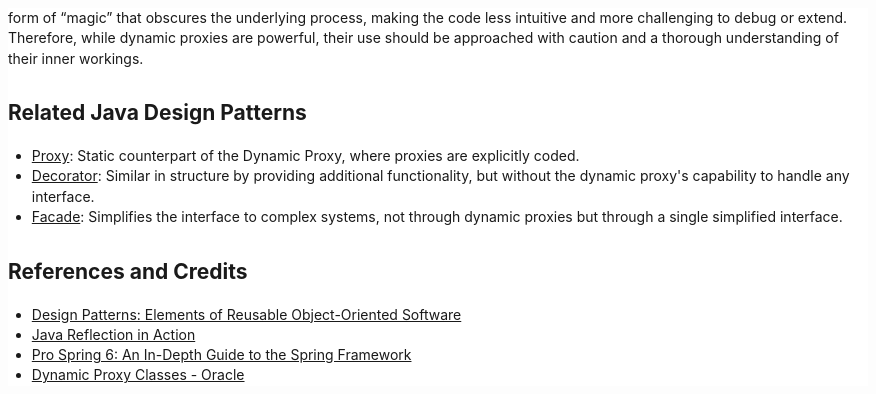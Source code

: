   form of “magic” that obscures the underlying process, making the code less intuitive and more challenging to debug or
  extend. Therefore, while dynamic proxies are powerful, their use should be approached with caution and a thorough
  understanding of their inner workings.

## Related Java Design Patterns

* [Proxy](https://java-design-patterns.com/patterns/proxy): Static counterpart of the Dynamic Proxy, where proxies are
  explicitly coded.
* [Decorator](https://java-design-patterns.com/patterns/decorator/): Similar in structure by providing additional
  functionality, but without the dynamic proxy's capability to handle any interface.
* [Facade](https://java-design-patterns.com/patterns/facade/): Simplifies the interface to complex systems, not through
  dynamic proxies but through a single simplified interface.

## References and Credits

* [Design Patterns: Elements of Reusable Object-Oriented Software](https://amzn.to/3U0d8Gm)
* [Java Reflection in Action](https://amzn.to/3TVpe3t)
* [Pro Spring 6: An In-Depth Guide to the Spring Framework](https://amzn.to/43Zs2Bx)
* [Dynamic Proxy Classes - Oracle](https://docs.oracle.com/javase/8/docs/technotes/guides/reflection/proxy.html)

^^^^

§ WORK ITEM:
Where in the records does the string "https" appear? Copy every line that has it.

§ RESPONSE AREA:
* [Proxy](https://java-design-patterns.com/patterns/proxy): Static counterpart of the Dynamic Proxy, where proxies are
* [Decorator](https://java-design-patterns.com/patterns/decorator/): Similar in structure by providing additional
* [Facade](https://java-design-patterns.com/patterns/facade/): Simplifies the interface to complex systems, not through
* [Design Patterns: Elements of Reusable Object-Oriented Software](https://amzn.to/3U0d8Gm)
* [Java Reflection in Action](https://amzn.to/3TVpe3t)
* [Pro Spring 6: An In-Depth Guide to the Spring Framework](https://amzn.to/43Zs2Bx)
* [Dynamic Proxy Classes - Oracle](https://docs.oracle.com/javase/8/docs/technotes/guides/reflection/proxy.html)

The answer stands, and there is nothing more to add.